Featured in: Veggie & Grain Bowls

This vibrant Mediterranean bowl combines creamy white beans with massaged kale that's been softened with a bright lemon-garlic dressing. The beans provide hearty protein while fresh cherry tomatoes and red onion add crunch and sweetness. Toasted sunflower or pumpkin seeds bring nutty texture, and optional feta cheese adds a savory finish. The entire dish comes together in just 20 minutes, making it ideal for quick weekday lunches or meal prep. Massaging the kale with dressing transforms it from tough to tender, creating the perfect base for this satisfying, nourishing salad.

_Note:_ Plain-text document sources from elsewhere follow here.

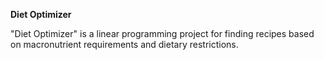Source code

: **Diet Optimizer**

"Diet Optimizer" is a linear programming project for finding recipes based on macronutrient requirements and dietary restrictions.

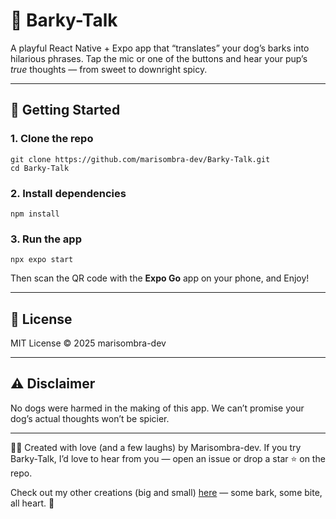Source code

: # 🐾 Barky-Talk

A playful React Native + Expo app that “translates” your dog’s barks into hilarious phrases.
Tap the mic or one of the buttons and hear your pup’s *true* thoughts — from sweet to downright spicy.

---

## 🚀 Getting Started

### 1. Clone the repo
    git clone https://github.com/marisombra-dev/Barky-Talk.git
    cd Barky-Talk

### 2. Install dependencies
    npm install

### 3. Run the app
    npx expo start
Then scan the QR code with the **Expo Go** app on your phone, and Enjoy!

---

## 📜 License
MIT License © 2025 marisombra-dev

---

## ⚠️ Disclaimer
No dogs were harmed in the making of this app.
We can’t promise your dog’s actual thoughts won’t be spicier.

---

👩‍💻
Created with love (and a few laughs) by Marisombra-dev.
If you try Barky-Talk, I’d love to hear from you — open an issue or drop a star ⭐ on the repo.

Check out my other creations (big and small) [here](https://github.com/marisombra-dev) — some bark, some bite, all heart. 🐾



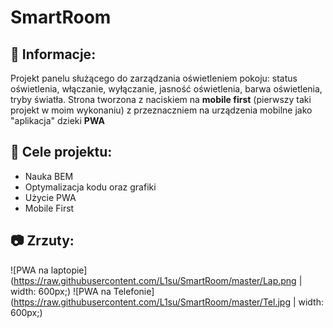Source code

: # SmartRoom
 
## :memo: Informacje:
 Projekt panelu służącego do zarządzania oświetleniem pokoju: status oświetlenia, włączanie, wyłączanie, jasność oświetlenia, barwa oświetlenia, tryby światła.
 Strona tworzona z naciskiem na **mobile first** (pierwszy taki projekt w moim wykonaniu) z przeznaczniem na urządzenia mobilne jako "aplikacja" dzieki **PWA**
 
 ## :dart: Cele projektu:
 - Nauka BEM
 - Optymalizacja kodu oraz grafiki
 - Użycie PWA
 - Mobile First
 
## :camera: Zrzuty:
![PWA na laptopie](https://raw.githubusercontent.com/L1su/SmartRoom/master/Lap.png | width: 600px;)
![PWA na Telefonie](https://raw.githubusercontent.com/L1su/SmartRoom/master/Tel.jpg | width: 600px;)

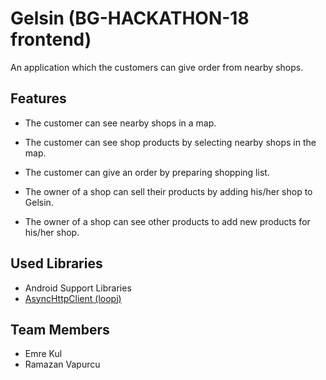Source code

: # Gelsin (BG-HACKATHON-18 frontend)
An application which the customers can give order from nearby shops.

## Features
* The customer can see nearby shops in a map.
* The customer can see shop products by selecting nearby shops in the map.
* The customer can give an order by preparing shopping list.

* The owner of a shop can sell their products by adding his/her shop to Gelsin.
* The owner of a shop can see other products to add new products for his/her shop. 

## Used Libraries
* Android Support Libraries
* [AsyncHttpClient (loopj)](https://github.com/loopj/android-async-http)

## Team Members
* Emre Kul
* Ramazan Vapurcu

Updated on Fri, 30 Jan 2026 05:29:33 GMT
A close-up of a vibrant White Bean and Kale Salad, featuring massaged kale, creamy white beans, and halved cherry tomatoes tossed in a lemon-garlic dressing. Save to Pinterest
A close-up of a vibrant White Bean and Kale Salad, featuring massaged kale, creamy white beans, and halved cherry tomatoes tossed in a lemon-garlic dressing. | chromespoon.com

The first time I made this salad, I was skeptical about raw kale. But after massaging the leaves with that lemon-garlic dressing, watching them transform from tough and bitter to silky and tender, I understood the magic. Now it is my go-to when I want something that feels substantial but still fresh and vibrant.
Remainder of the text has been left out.